Nous avons soutenu ce rapport, et nous en sommes fiers. La délégation communiste au Parlement européen s’est quant à elle… divisée.
Autre exemple, le rapport adopté le 14 septembre 2016 sur la lutte contre le dumping social en Europe. Comme nous, comme les écologistes, vous avez voté en faveur de ce rapport qui appelle l’Europe à lutter contre le dumping social et pour la convergence sociale. Ce rapport proposait notamment les mesures concrètes suivantes :
– la lutte contre les sociétés dites « boîtes aux lettres » en s’assurant que les entreprises établies dans un État membre de l’Union aient une véritable activité ;
– la mise en place d’une liste noire des entreprises, y compris des sociétés « boîte aux lettres » responsables de graves violations de la législation sociale du travail.
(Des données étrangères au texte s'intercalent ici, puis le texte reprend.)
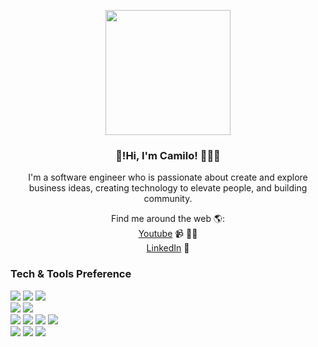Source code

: 



<p align="center" width="300">
   <img align="center" width="200" src="https://user-images.githubusercontent.com/67404147/173031349-5454733d-1332-43f9-9740-6c2e5064c701.png" />
<h3 align="center">👋!Hi, I'm Camilo! 👨🏻‍💻</h3>
</p>


<p align="center">
 I'm a software engineer who is passionate about create and explore business ideas, creating technology to elevate people, and building community. 
</p>

<p align="center" with="300">
Find me around the web 🌎:
   </br>
 <a href="https://www.youtube.com/channel/UCf-1JGloHimadLZvx4hUbpA">Youtube</a>  📹 ✍🏾
 </br>
 <a href="https://www.linkedin.com/in/juan-camilo-rivas-molina-a079291b1/">LinkedIn</a> 💼
</p>


### Tech & Tools Preference

<img src = "https://img.shields.io/badge/-HTML5-E34F26?style=flat&logo=html5&logoColor=white"> <img src = "https://img.shields.io/badge/-CSS3-1572B6?style=flat&logo=css3&logoColor=white">
<img src="https://img.shields.io/badge/-Bootstrap-563D7C?style=flat&logo=bootstrap&logoColor=white">
</br>
<img src="https://img.shields.io/badge/-JavaScript-eed718?style=flat&logo=javascript&logoColor=ffffff">
<img src="https://img.shields.io/badge/-React-000000?style=flat&logo=react&logoColor=00c8ff">
</br>
<img src="https://img.shields.io/badge/-MongoDB-4DB33D?style=flat&logo=mongodb&logoColor=FFFFFF">
<img src="https://img.shields.io/badge/-Express.js-787878?style=flat">
<img src="https://img.shields.io/badge/-Node.js-3C873A?style=flat&logo=Node.js&logoColor=white">
<img src="https://img.shields.io/badge/-Firebase-FFA611?style=flat&logo=firebase&logoColor=FFFFFF">
</br>
<img src="http://img.shields.io/badge/-Git-F1502F?style=flat&logo=git&logoColor=FFFFFF">
<img src="http://img.shields.io/badge/-Github-000000?style=flat&logo=github&logoColor=FFFFFF">
<img src="http://img.shields.io/badge/-VS%20Code-007ACC?style=flat&logo=visual%20studio%20code&logoColor=white">

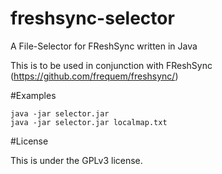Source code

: # freshsync-selector
A File-Selector for FReshSync written in Java

This is to be used in conjunction with FReshSync (https://github.com/frequem/freshsync/)

#Examples

	java -jar selector.jar
	java -jar selector.jar localmap.txt
    
#License

This is under the GPLv3 license.
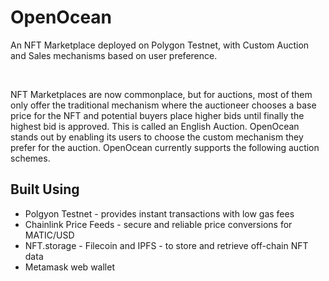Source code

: # OpenOcean

An NFT Marketplace deployed on Polygon Testnet, with Custom Auction and Sales mechanisms based on user preference.

 
 
 <br/>
 
   NFT Marketplaces are now commonplace, but for auctions, most of them only offer the traditional mechanism where the auctioneer chooses a base price for the NFT and potential buyers place higher bids until finally the highest bid is approved. This is called an English Auction. OpenOcean stands out by enabling its users to choose the custom mechanism they prefer for the auction. OpenOcean currently supports the following auction schemes.


## Built Using

- Polgyon Testnet - provides instant transactions with low gas fees
- Chainlink Price Feeds - secure and reliable price conversions for MATIC/USD
- NFT.storage - Filecoin and IPFS - to store and retrieve off-chain NFT data
- Metamask web wallet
L’accès aux marchés publics, aux subventions publiques et aux fonds de l’UE devait leur être refusé pendant une période légale ;
– la création d’une Agence européenne du transport routier chargée d’assurer le contrôle du respect des règles ;
– la mise en place d’un seuil de 60% du salaire moyen national comme référence pour fixer au sein des États membres le salaire minimum ;
– l’extension de la responsabilité conjointe et solidaire sur la chaîne de sous-traitance ;
– la possibilité pour les autorités compétentes de suspendre la prestation de services en cas de sérieuses violations de la législation relative au détachement des travailleurs ;
– l’enregistrement des déclarations de détachement dans un registre européen pour faciliter la consultation et la coordination entre États membres ;
– la demande à la Commission d’évaluer l’impact du différentiel de cotisations sociales des employeurs et des salariés entre États membres ;
– la mise en place de dispositions pour lutter contre le travail indépendant factice, liées aux recommandations de la convention de l’OIT ;
– la prise en compte de la nouvelle proposition de révision de la directive sur le détachement.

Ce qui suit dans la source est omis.